Manifestantes de Hong Kong não desistem do fim da lei de extradição

por Carlos Santos Neves - RTP
O Executivo de Hong Kong suspendeu o diploma que tem motivado sucessivas vagas de protestos, mas a população reclama garantias adicionais Tyrone Siu - Reuters

Centenas de milhares de habitantes de Hong Kong voltaram este domingo a preencher as ruas da cidade em protesto contra a lei de extradição. O Executivo local suspendeu na véspera o diploma, mas a população da Região Administrativa Especial quer garantias de que este nunca veja a luz do dia. Entre os ativistas, fala-se de “terror de detenções”.

“Retirem a lei maléfica”, gritaram manifestantes vestidos de negro, a caminho do Conselho Legislativo de Hong Kong, no centro da cidade – o mesmo percurso traçado há uma semana numa manifestação de proporções históricas que terá juntado um milhão de pessoas.

O objetivo desta terceira vaga de contestação é manter aceso o lume da pressão sobre a chefe do Executivo local, Carrie Lam, figura largamente conotada com as autoridades de Pequim.

Fátima Marques Faria, José Luís Carvalho - RTP

Lam suspendeu no sábado o projeto de lei que abre caminho a extradições para a China, a raiz de manifestações que dão voz a receios de eventuais atropelos dos Direitos Humanos às mãos da justiça continental. Um gesto insuficiente para aplacar a ira nas ruas. Exige-se, nos protestos deste domingo, que a lei caia em definitivo por terra. Mas não só.

Pede-se mesmo a demissão da governante e um pedido oficial de desculpas pela violência.Ao abrigo da fórmula “um país, dois sistemas”, Hong Kong, antiga colónia britânica, vive sob um estatuto especial, desde logo a nível judicial. Quadro que deverá esgotar-se em 2047.


Outro dos alvos dos protestos é a própria polícia. A repressão exercida na passada quarta-feira, naquele que foi já retratado como o pior episódio de violência política em Hong Kong desde o regresso à soberania chinesa, em 1997, assume, para os manifestantes, a forma de um trauma: entre os ativistas, invoca-se um “terror de detenções”.

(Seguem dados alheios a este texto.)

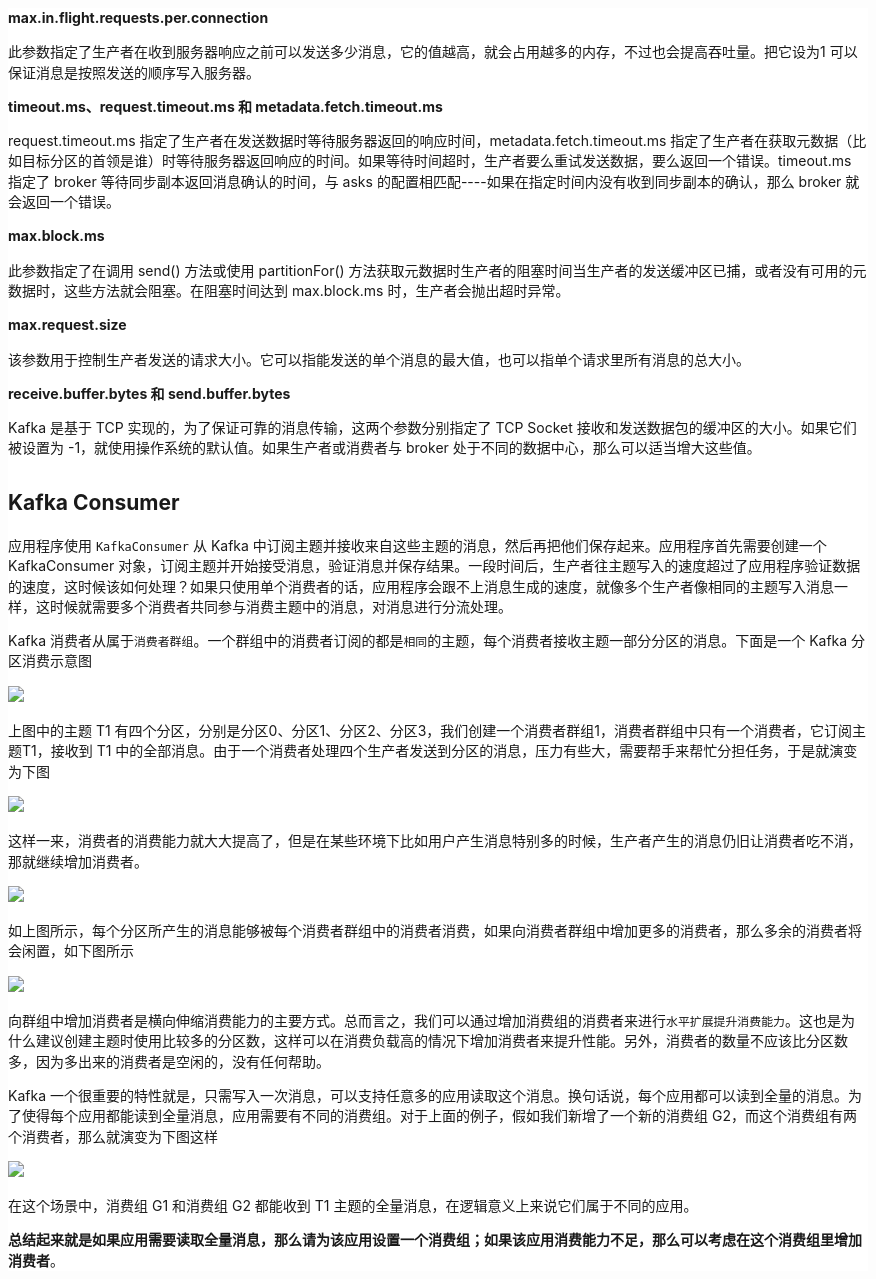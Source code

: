 **max.in.flight.requests.per.connection**

此参数指定了生产者在收到服务器响应之前可以发送多少消息，它的值越高，就会占用越多的内存，不过也会提高吞吐量。把它设为1 可以保证消息是按照发送的顺序写入服务器。

**timeout.ms、request.timeout.ms 和 metadata.fetch.timeout.ms**

request.timeout.ms 指定了生产者在发送数据时等待服务器返回的响应时间，metadata.fetch.timeout.ms 指定了生产者在获取元数据（比如目标分区的首领是谁）时等待服务器返回响应的时间。如果等待时间超时，生产者要么重试发送数据，要么返回一个错误。timeout.ms 指定了 broker 等待同步副本返回消息确认的时间，与 asks 的配置相匹配----如果在指定时间内没有收到同步副本的确认，那么 broker 就会返回一个错误。

**max.block.ms**

此参数指定了在调用 send() 方法或使用 partitionFor() 方法获取元数据时生产者的阻塞时间当生产者的发送缓冲区已捕，或者没有可用的元数据时，这些方法就会阻塞。在阻塞时间达到 max.block.ms 时，生产者会抛出超时异常。

**max.request.size**

该参数用于控制生产者发送的请求大小。它可以指能发送的单个消息的最大值，也可以指单个请求里所有消息的总大小。

**receive.buffer.bytes 和 send.buffer.bytes**

Kafka 是基于 TCP 实现的，为了保证可靠的消息传输，这两个参数分别指定了 TCP Socket 接收和发送数据包的缓冲区的大小。如果它们被设置为 -1，就使用操作系统的默认值。如果生产者或消费者与 broker 处于不同的数据中心，那么可以适当增大这些值。

## Kafka Consumer

应用程序使用 `KafkaConsumer` 从 Kafka 中订阅主题并接收来自这些主题的消息，然后再把他们保存起来。应用程序首先需要创建一个 KafkaConsumer 对象，订阅主题并开始接受消息，验证消息并保存结果。一段时间后，生产者往主题写入的速度超过了应用程序验证数据的速度，这时候该如何处理？如果只使用单个消费者的话，应用程序会跟不上消息生成的速度，就像多个生产者像相同的主题写入消息一样，这时候就需要多个消费者共同参与消费主题中的消息，对消息进行分流处理。

Kafka 消费者从属于`消费者群组`。一个群组中的消费者订阅的都是`相同`的主题，每个消费者接收主题一部分分区的消息。下面是一个 Kafka 分区消费示意图

![](http://www.justdojava.com/assets/images/2019/java/image-cxuan/kafka/kafka-consumer/01.png)

上图中的主题 T1 有四个分区，分别是分区0、分区1、分区2、分区3，我们创建一个消费者群组1，消费者群组中只有一个消费者，它订阅主题T1，接收到 T1 中的全部消息。由于一个消费者处理四个生产者发送到分区的消息，压力有些大，需要帮手来帮忙分担任务，于是就演变为下图

![](http://www.justdojava.com/assets/images/2019/java/image-cxuan/kafka/kafka-consumer/02.png)

这样一来，消费者的消费能力就大大提高了，但是在某些环境下比如用户产生消息特别多的时候，生产者产生的消息仍旧让消费者吃不消，那就继续增加消费者。

![](http://www.justdojava.com/assets/images/2019/java/image-cxuan/kafka/kafka-consumer/03.png)

如上图所示，每个分区所产生的消息能够被每个消费者群组中的消费者消费，如果向消费者群组中增加更多的消费者，那么多余的消费者将会闲置，如下图所示

![](http://www.justdojava.com/assets/images/2019/java/image-cxuan/kafka/kafka-consumer/04.png)

向群组中增加消费者是横向伸缩消费能力的主要方式。总而言之，我们可以通过增加消费组的消费者来进行`水平扩展提升消费能力`。这也是为什么建议创建主题时使用比较多的分区数，这样可以在消费负载高的情况下增加消费者来提升性能。另外，消费者的数量不应该比分区数多，因为多出来的消费者是空闲的，没有任何帮助。

Kafka 一个很重要的特性就是，只需写入一次消息，可以支持任意多的应用读取这个消息。换句话说，每个应用都可以读到全量的消息。为了使得每个应用都能读到全量消息，应用需要有不同的消费组。对于上面的例子，假如我们新增了一个新的消费组 G2，而这个消费组有两个消费者，那么就演变为下图这样

![](http://www.justdojava.com/assets/images/2019/java/image-cxuan/kafka/kafka-consumer/05.png)

在这个场景中，消费组 G1 和消费组 G2 都能收到 T1 主题的全量消息，在逻辑意义上来说它们属于不同的应用。

**总结起来就是如果应用需要读取全量消息，那么请为该应用设置一个消费组；如果该应用消费能力不足，那么可以考虑在这个消费组里增加消费者**。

“Polícia de Hong Kong, tu deves proteger-nos, não alvejar-nos”, lia-se numa faixa empunhada este domingo, segundo a reportagem da France Presse.

Há quatro dias, ficaram feridas 80 pessoas, incluindo 22 agentes das forças de segurança. No sábado, um homem perdeu a vida ao cair do telhado de um centro comercial da cidade, onde exibia uma faixa: “Retirem por completo a lei de extradição chinesa. Não somos amotinados. Libertem os estudantes e os feridos”.

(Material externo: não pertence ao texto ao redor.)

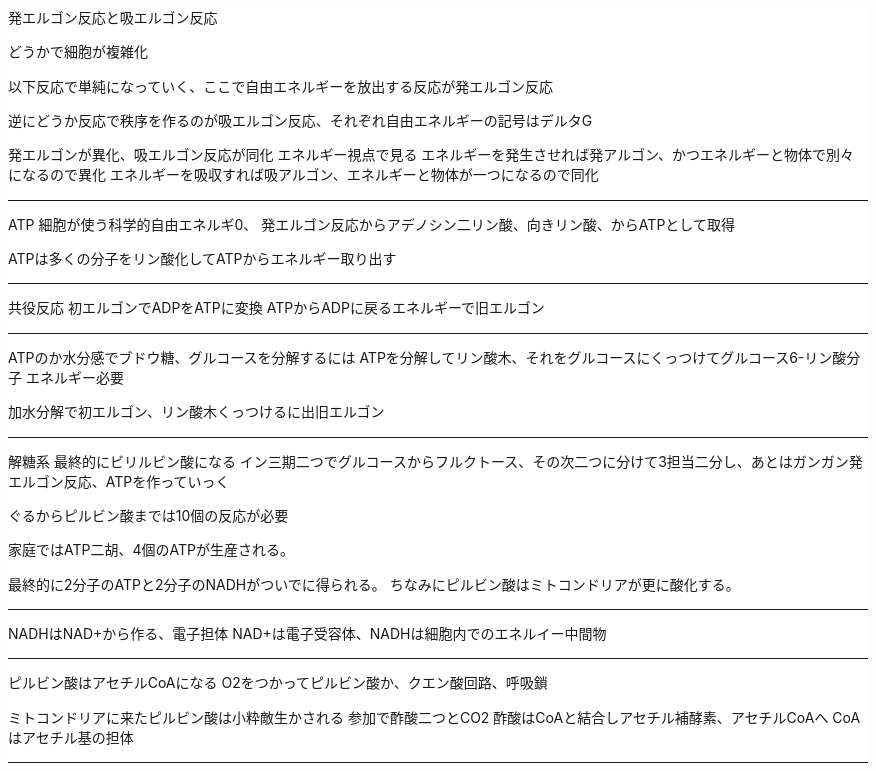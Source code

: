
発エルゴン反応と吸エルゴン反応

どうかで細胞が複雑化

以下反応で単純になっていく、ここで自由エネルギーを放出する反応が発エルゴン反応

逆にどうか反応で秩序を作るのが吸エルゴン反応、それぞれ自由エネルギーの記号はデルタG

発エルゴンが異化、吸エルゴン反応が同化
エネルギー視点で見る
エネルギーを発生させれば発アルゴン、かつエネルギーと物体で別々になるので異化
エネルギーを吸収すれば吸アルゴン、エネルギーと物体が一つになるので同化

---

ATP
細胞が使う科学的自由エネルギ0、
発エルゴン反応からアデノシン二リン酸、向きリン酸、からATPとして取得

ATPは多くの分子をリン酸化してATPからエネルギー取り出す

---

共役反応
初エルゴンでADPをATPに変換
ATPからADPに戻るエネルギーで旧エルゴン

---

ATPのか水分感でブドウ糖、グルコースを分解するには
ATPを分解してリン酸木、それをグルコースにくっつけてグルコース6-リン酸分子
エネルギー必要

加水分解で初エルゴン、リン酸木くっつけるに出旧エルゴン


---

解糖系
最終的にビリルビン酸になる
イン三期二つでグルコースからフルクトース、その次二つに分けて3担当二分し、あとはガンガン発エルゴン反応、ATPを作っていっく

ぐるからピルビン酸までは10個の反応が必要

家庭ではATP二胡、4個のATPが生産される。

最終的に2分子のATPと2分子のNADHがついでに得られる。
ちなみにピルビン酸はミトコンドリアが更に酸化する。

---

NADHはNAD+から作る、電子担体
NAD+は電子受容体、NADHは細胞内でのエネルイー中間物

---

ピルビン酸はアセチルCoAになる
O2をつかってピルビン酸か、クエン酸回路、呼吸鎖

ミトコンドリアに来たピルビン酸は小粋敵生かされる
参加で酢酸二つとCO2
酢酸はCoAと結合しアセチル補酵素、アセチルCoAへ
CoAはアセチル基の担体

---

Ouvido pela AFP, o ativista da Frente de Direitos Humanos Cívicos Jimmy Sham descreveu o projeto de lei como “uma faca” que “quase atingiu o coração” da população de Hong Kong. “Agora o Governo diz que não o forçará mais, mas recusa-se também a abandoná-lo”, insistiu.
“Lacaios de forças estrangeiras”
A publicação estatal chinesa Diário do Povo escreve este domingo que Carrie Lam conta com o “firme apoio” do Governo de Pequim. E condena os ativistas, chamando-os de “lacaios” ao serviço de interesses estrangeiros.

“Algumas pessoas em Hong Kong têm dependido de estrangeiros ou dos jovens para se promoverem, servindo como os peões ou os lacaios de forças estrangeiras anti-China”, comenta o jornal.

Para acrescentar: “Isto conta com a oposição absoluta de todo o povo chinês, incluindo a vasta maioria dos compatriotas de Hong Kong”.

De Londres saiu um misto de aplauso às autoridades da Região Administrativa Especial e incentivo aos manifestantes. No Twitter, o ministro britânico dos Negócios Estrangeiros, Jeremy Hunt, saudou o Executivo de Hong Kong por “observar as preocupações dos corajosos cidadãos que se ergueram pelos seus direitos humanos”.


No sábado, ao anunciar a suspensão sine die das controversas emendas legislativas, a chefe do Executivo local apelou a “uma nova oportunidade” e disse lamentar a violência. Mas não foi ao ponto de um pedido de desculpas.

Lam reiterou que a nova lei de extradição é fundamental para impedir que Hong Kong se converta num santuário para criminosos.